Neuseelands Ministerpräsidentin ist mehrmals den Tränen nah, als sie vor die Presse tritt. Sie ist sich bewusst, dass ihr Rücktritt in ihrer Heimat und darüber hinaus Schockwellen auslösen wird. Deshalb geht sie die Sache behutsam an: Politiker sollten wissen, wann es Zeit ist, aufzuhören, sagt Jacinda Ardern. „Wir geben alles, so lange wir können, bis es Zeit ist.“
„Für mich ist es Zeit“, sagte die 42 Jahre alte Politikerin am Donnerstag im Anschluss an ein Treffen mit der Labour Party. Ihren Rücktritt werde sie bis spätestens zum 7. Februar einreichen, oder sobald ihre Partei sich auf einen Nachfolger geeinigt hat. Dieser wird die Partei dann auch an ihrer Stelle als Spitzenkandidat in die Wahl führen, die Ardern für den 14. Oktober angesetzt hat. Zur Nachfolgeregelung wird die Partei schon am kommenden Sonntag ein erstes Treffen abhalten.
In Details, welche Überlegungen zu ihrem Entschluss geführt haben, geht Ardern in ihrer Rücktrittsrede nicht. Aber sie lässt anklingen, dass sie sich der Belastung nicht mehr gewachsen fühle. „Ich weiß, was dieser Job einem abverlangt. Und ich weiß, dass ich nicht mehr genug im Tank habe, um ihm gerecht zu werden. So einfach ist das“, sagt sie. Dabei versäumt Ardern es auch nicht, einige der monumentalen Ereignisse aufzuzählen, denen Neuseeland in ihrer Regierungszeit gegenüberstand: die Terroranschläge auf zwei Moscheen in Christchurch, ein Vulkanausbruch, die globale Corona-Pandemie und die wirtschaftliche Krise in deren Folge.
Ardern weiß, dass vor allem die Art, wie sie mit diesen Herausforderungen umgegangen ist, den Menschen in Erinnerung bleiben wird: die Mischung aus Empathie und Entschlusskraft, die sie dabei an den Tag legte. Durch sie ist sie zu einer der wenn nicht beliebtesten, so doch wohl bekanntesten Politikerinnen weltweit geworden. Das ist angesichts der insularen Lage und der vergleichsweise kleinen Bevölkerung ihrer Heimat für sich eine Leistung. Dabei waren gerade Neuseelands extrem strenge Corona-Maßnahmen nicht unumstritten, haben ihre Bürger aber letztlich lange vor den schwersten Auswirkungen schützen können.
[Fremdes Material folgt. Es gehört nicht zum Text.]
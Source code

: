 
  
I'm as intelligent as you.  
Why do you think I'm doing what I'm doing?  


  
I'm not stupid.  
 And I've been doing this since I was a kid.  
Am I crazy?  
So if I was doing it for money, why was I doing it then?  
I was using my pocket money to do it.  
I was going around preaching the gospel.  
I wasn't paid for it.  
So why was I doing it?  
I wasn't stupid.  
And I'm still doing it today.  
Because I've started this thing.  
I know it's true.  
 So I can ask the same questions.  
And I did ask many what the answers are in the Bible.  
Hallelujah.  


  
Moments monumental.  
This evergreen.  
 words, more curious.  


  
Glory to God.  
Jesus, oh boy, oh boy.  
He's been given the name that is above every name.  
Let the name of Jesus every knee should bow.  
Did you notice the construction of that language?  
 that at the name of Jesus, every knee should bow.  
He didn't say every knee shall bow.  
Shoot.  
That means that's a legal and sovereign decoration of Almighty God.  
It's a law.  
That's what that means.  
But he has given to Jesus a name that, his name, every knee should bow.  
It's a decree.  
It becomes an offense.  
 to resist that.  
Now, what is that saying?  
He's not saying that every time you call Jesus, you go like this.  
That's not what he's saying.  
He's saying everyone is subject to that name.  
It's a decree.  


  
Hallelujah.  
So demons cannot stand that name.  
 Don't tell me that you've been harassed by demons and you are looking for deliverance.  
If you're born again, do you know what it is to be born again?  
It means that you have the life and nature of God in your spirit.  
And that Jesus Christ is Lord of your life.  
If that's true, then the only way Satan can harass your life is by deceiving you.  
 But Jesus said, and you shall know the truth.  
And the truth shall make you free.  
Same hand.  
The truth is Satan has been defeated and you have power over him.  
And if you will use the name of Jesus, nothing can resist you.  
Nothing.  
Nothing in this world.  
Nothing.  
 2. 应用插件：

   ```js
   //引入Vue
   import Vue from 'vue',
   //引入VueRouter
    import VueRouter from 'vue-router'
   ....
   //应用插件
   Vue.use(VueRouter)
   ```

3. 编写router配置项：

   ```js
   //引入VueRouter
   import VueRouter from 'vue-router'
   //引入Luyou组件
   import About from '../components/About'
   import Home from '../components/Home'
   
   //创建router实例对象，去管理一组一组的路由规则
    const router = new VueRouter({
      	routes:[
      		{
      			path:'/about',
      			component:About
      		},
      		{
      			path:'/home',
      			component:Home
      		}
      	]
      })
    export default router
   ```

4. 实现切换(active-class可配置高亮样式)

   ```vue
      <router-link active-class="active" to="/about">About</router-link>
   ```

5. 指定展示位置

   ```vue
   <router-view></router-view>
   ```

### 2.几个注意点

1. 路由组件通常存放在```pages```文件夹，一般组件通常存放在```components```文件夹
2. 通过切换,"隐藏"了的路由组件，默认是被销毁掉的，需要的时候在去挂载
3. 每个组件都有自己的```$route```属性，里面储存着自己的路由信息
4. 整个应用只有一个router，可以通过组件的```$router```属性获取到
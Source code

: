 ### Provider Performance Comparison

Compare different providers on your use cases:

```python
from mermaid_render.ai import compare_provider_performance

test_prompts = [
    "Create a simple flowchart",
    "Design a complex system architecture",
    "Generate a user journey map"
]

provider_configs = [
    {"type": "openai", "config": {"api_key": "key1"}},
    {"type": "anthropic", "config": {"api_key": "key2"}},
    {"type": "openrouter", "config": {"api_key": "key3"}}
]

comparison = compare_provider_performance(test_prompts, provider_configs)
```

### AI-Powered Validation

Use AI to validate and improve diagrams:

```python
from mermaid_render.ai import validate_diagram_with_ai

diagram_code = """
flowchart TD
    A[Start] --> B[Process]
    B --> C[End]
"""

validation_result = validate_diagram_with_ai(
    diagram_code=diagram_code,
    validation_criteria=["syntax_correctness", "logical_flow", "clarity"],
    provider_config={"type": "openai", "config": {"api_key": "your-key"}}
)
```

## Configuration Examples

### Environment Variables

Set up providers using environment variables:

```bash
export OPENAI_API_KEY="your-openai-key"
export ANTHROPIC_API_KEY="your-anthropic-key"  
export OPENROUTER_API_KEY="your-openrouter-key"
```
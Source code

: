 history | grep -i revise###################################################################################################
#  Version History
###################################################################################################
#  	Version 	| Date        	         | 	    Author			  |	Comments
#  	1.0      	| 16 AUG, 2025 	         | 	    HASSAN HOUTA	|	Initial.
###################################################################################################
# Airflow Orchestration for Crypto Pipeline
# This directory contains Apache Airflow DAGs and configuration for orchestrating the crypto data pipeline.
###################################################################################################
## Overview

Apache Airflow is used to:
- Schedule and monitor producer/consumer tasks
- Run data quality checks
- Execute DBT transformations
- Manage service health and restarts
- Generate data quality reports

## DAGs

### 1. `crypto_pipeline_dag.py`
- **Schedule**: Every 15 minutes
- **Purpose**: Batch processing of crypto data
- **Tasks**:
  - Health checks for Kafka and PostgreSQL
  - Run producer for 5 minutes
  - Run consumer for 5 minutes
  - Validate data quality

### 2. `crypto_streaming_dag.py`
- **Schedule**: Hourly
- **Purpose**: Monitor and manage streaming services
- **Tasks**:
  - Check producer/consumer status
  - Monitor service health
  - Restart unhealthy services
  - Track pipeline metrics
Ein Land im „Kriegszustand“
Die Ministerpräsidentin lässt in ihrer Rede auch anklingen, wie schwer das alles mitunter war. Sie vergleicht ihre Rolle mit der eines Regierungschefs für ein Land, das sich im Kriegszustand befindet: Es sei eine Sache, „in Zeiten des Friedens“ Regierungschefin zu sein. „Es ist etwas anderes, die Menschen in einer Krise anzuführen.“ Die Herausforderungen für die Gesundheit und die Wirtschaft des Landes seien wohl die schwersten seit dem Zweiten Weltkrieg. Dabei gebe sie ihr Amt nicht auf, weil es einfach nur „schwer“ sei. „Sonst hätte ich wohl schon in den ersten zwei Monaten aufgegeben“, sagt Ardern. Das wissende Lächeln, das sie dabei zeigt, lässt auf einige Anfangsschwierigkeiten schließen.
Schon ahnend, dass ihr Rücktritt Spekulationen auslösen wird, weist sie zurück, dass es im Hintergrund noch „echte“ Gründe für ihren Rücktritt geben könnte. In erster Linie dürfte damit gemeint sein, dass ihre Umfrageergebnisse mit Blick auf die anstehende Wahl längst nicht mehr so rosig aussehen, wie sie einmal waren. Demnach sahen im November 2022 nur noch 29 Prozent der Befragten in ihr die bevorzugte Ministerpräsidentin, zehn Prozentpunkte weniger als noch ein Jahr zuvor. Sie sei einfach „ein Mensch“, sagt Ardern in ihrer Rede und der anschließenden Fragerunde mit den Journalisten mehrfach. Damit spielt sie darauf an, dass an Politiker oft Ansprüche gestellt werden, die über das Menschenmögliche hinausgehen.